Anyone have any actual data proving that wood woods can hit it as far as metal woods when hit on the sweet spot?  I don't believe it unless the regulations on metal woods specifically limit the maximum launch speed to the same as wood woods.

Think baseball.  It's clearly false that a wood bat hits it as far as a metal bat just with less forgiveness (ie, smaller sweet spot, much weaker hits not hit on the sweet spot).  Now of course people have been scared by the danger of metal bats hitting screaming line drives and killing the pitcher, so they've put regulations on the bats and kids play with composite bats that hit it much more like a wood bat.  Unless there's similar regulations in golf it just can't be true that metal woods don't hit it farther than wood woods.

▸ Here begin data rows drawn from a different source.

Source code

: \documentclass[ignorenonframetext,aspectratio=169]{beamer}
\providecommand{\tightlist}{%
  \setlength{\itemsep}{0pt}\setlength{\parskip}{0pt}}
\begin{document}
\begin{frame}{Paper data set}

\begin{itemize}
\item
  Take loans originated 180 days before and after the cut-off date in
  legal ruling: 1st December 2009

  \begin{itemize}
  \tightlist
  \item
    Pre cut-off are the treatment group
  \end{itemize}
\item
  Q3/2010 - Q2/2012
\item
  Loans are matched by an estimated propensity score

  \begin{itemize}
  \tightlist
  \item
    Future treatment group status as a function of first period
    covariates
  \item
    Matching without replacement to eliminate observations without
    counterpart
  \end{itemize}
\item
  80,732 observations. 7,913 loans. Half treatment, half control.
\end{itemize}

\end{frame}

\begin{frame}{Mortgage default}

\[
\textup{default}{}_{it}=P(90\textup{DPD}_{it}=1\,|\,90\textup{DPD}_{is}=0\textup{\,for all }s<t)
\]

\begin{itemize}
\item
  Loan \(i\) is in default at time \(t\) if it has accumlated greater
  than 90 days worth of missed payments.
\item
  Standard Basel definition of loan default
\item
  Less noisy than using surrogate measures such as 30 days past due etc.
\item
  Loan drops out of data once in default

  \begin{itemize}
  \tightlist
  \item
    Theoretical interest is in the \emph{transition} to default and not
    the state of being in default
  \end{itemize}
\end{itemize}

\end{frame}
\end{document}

I played college ball with aluminum bats, and played through my mid 20s in recreational adult leagues with wood bats.  I can definitely imagine that the feeling of hitting it perfect with a wood wood can not be beat!

Comparing a 460 cc driver with maxed out COR then not a chance. Can't say I've ever hit a single drive with persimmon as far as my top 10 or so drives since switching to a modern high COR driver in late 2009. I was also alternating playing rounds on the same courses using persimmon, a BB Warbird, and a G10, so not just going by memory. Compared to a pre-2000(ish) metal wood though, persimmon is about on par. It depends on the wood and the player. A lot of shots would be "about the same", but the longest shots would be with the most modern equipment and the shortest with the persimmon. ymmv

Mizuno MP600 driver, Cleveland '09 Launcher 3-wood, Callaway FTiz 18 degree hybrid, Cleveland TA1 3-9, Scratch SS8620 47, 53, 58, Cleveland Classic 2 mid-mallet, Bridgestone B330S, Sun Mountain four5.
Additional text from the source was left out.